Paraffin wax is a hard brittle wax that forms huge crystals. When you
look at a block of paraffin wax sold for food canning you see lines on
the surface of the blocks of wax. Those are the lines denoting crystal
size. It had been found that if you added this fossil wax to paraffin
wax it would reduce the size of these crystals, though nowhere near a
micron in size. Paraffin wax was limited in which skin care and salve
formulations it could be used in because of the macro-crystallinty of it.
This made it unsuited to preparations where hardness and brittleness
were objectionable. By using the fossiol wax addition the paraffin wax
could replace more expensive waxes in these products. But when you lay
this type of Techno-Nonsense on a bunch of ignorant rube BP shooters they
will beat a path to your door, wallet in hand.
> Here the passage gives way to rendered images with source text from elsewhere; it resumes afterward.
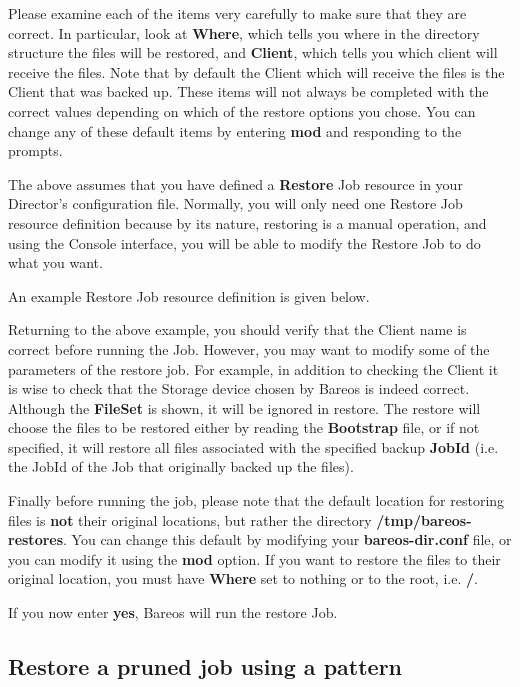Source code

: Please examine each of the items very carefully to make sure that they are
correct.  In particular, look at {\bf Where}, which tells you where in the
directory structure the files will be restored, and {\bf Client}, which
tells you which client will receive the files.  Note that by default the
Client which will receive the files is the Client that was backed up.
These items will not always be completed with the correct values depending
on which of the restore options you chose.  You can change any of these
default items by entering {\bf mod} and responding to the prompts.

The above assumes that you have defined a {\bf Restore} Job resource in your
Director's configuration file. Normally, you will only need one Restore Job
resource definition because by its nature, restoring is a manual operation,
and using the Console interface, you will be able to modify the Restore Job to
do what you want.

An example Restore Job resource definition is given below.

Returning to the above example, you should verify that the Client name is
correct before running the Job. However, you may want to modify some of the
parameters of the restore job. For example, in addition to checking the Client
it is wise to check that the Storage device chosen by Bareos is indeed
correct. Although the {\bf FileSet} is shown, it will be ignored in restore.
The restore will choose the files to be restored either by reading the {\bf
Bootstrap} file, or if not specified, it will restore all files associated
with the specified backup {\bf JobId} (i.e. the JobId of the Job that
originally backed up the files).

Finally before running the job, please note that the default location for
restoring files is {\bf not} their original locations, but rather the directory
{\bf /tmp/bareos-restores}. You can change this default by modifying your {\bf
bareos-dir.conf} file, or you can modify it using the {\bf mod} option. If you
want to restore the files to their original location, you must have {\bf
Where} set to nothing or to the root, i.e. {\bf /}.

If you now enter {\bf yes}, Bareos will run the restore Job.

\subsection{Restore a pruned job using a pattern}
Now, to get back to an historic feat of 3 shots without swabbing the
bore. The problem with this type of lube is that as long as the surface
temperature of the bore is above the melting point of the wax, about 40
to 45 C, the fouling deposited by the combustion of the powder will slide
off the metal when pressure is applied to it. When the surface
temperature of the bore is below the melting point of the wax it will act
as an adhesive and hold the fouling to the surface. The unburned
charcaol in the powder fouling will adsorb most of the mineral oil
present in the lube. This turns it into an oily sludge that simply
builds up in the breech with repeated loading of the gun. After a few
rounds are fired in a flinter you have the oily sludge being blown out of
the vent which then coats the flint and frizzen. Lubricated flints
strike no sparks.
Now for the real punch line. With the addition of the micronizing agent
they doubled the amount of dye used so the new lube was more orange in
color, compared to the lemon yellow of the previous version, and they
doubled the amount of oil of wintergreen. Convince the rubes that it is
now even more natural. During the past few years there has been much
bitching about the quality of Ox-Joke's pre-lubed patches. I have seen
packs in the store where the lube had turned hard and brown. The mineral
oil migrates out of the paraffin wax into the low density polyethlene
used in the bags. This makes the lube hard and brittle. It goes back to
paraffin wax properties. With these an historic feat is getting the
second ball down the barrel without wiping. Ox-Joke supplies T/C with
Bore Butter which is only a slight modification
of Ox-Joke's standard formula.

Remember the dbate about blowing down the barrel on the message boards.
My off line joke was that as long as you use the repackaged Chap-Stick as
a patch lube you would not get chapped lips from blowing down a cold
barrel.

Then their was Uncle Mike's Apple Green patch lube. Another paraffin
wax/mineral oil lube with methylsalicin in it. Nothing more than a
repackaged arthritis salve. I can tell you that is was very effective on
a knee suffereing degenerative joint disease. So if you are going to go
out in those North Woods in winter weather to hunt the elusive whitetail
you ought to take all three lubes along. Prevent chapped lips, take care
of chest colds and arthritic joints from all of the hoofing through the
snow. No reason for you to return home in anything less than the best of
health in spite ot the weather. Might be a good idea to take along one of
the ascorbic acid-based powders since that is vitamin C. Then Goex's
sugar-based powder might make an emergency trail food.

I joke with Dixon that it is bad enough we have to deal with the ATF,
what next with these products, the Food and Drug Administration too???
Well, time to go sit out on the deck for a smoke and listen to the snow
flakes fall.




Based on what nhmoose says "Bore Butter" and it's competitors are made of Paraffin and Mineral oil which as far as I can tell are petroleum based products and should be a no-no for black powder applications due to sludge formation upon ignition.